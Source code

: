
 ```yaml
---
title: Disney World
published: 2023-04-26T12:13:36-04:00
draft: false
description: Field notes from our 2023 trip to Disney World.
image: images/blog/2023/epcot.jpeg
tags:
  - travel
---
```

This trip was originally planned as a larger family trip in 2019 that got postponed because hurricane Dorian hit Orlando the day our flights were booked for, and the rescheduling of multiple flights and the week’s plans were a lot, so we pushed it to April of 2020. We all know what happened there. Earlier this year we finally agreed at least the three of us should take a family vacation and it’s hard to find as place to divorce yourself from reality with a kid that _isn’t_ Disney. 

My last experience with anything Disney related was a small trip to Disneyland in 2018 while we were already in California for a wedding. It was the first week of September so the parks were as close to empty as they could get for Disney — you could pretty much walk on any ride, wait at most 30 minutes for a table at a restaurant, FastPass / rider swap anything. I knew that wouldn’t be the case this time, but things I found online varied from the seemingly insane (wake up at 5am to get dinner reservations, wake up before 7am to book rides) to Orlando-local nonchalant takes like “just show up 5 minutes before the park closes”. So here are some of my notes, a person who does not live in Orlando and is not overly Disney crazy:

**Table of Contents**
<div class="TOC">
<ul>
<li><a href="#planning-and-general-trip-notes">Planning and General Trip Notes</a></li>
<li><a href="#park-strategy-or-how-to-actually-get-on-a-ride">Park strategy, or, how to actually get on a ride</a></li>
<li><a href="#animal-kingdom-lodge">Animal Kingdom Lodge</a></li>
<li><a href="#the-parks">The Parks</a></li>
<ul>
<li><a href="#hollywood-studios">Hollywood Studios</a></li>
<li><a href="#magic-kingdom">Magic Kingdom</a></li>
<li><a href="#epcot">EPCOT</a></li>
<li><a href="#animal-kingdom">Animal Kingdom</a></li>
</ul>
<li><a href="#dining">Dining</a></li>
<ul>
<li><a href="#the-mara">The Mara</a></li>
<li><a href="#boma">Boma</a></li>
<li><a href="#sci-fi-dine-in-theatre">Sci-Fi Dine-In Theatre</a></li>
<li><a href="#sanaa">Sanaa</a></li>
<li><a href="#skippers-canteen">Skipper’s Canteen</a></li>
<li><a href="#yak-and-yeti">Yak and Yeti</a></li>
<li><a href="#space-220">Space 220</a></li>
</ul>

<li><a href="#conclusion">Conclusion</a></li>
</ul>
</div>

= = = = =

Based on the material above, how many lines contain the string "from"? State the number alone.

- _FINISHED TASK_:
3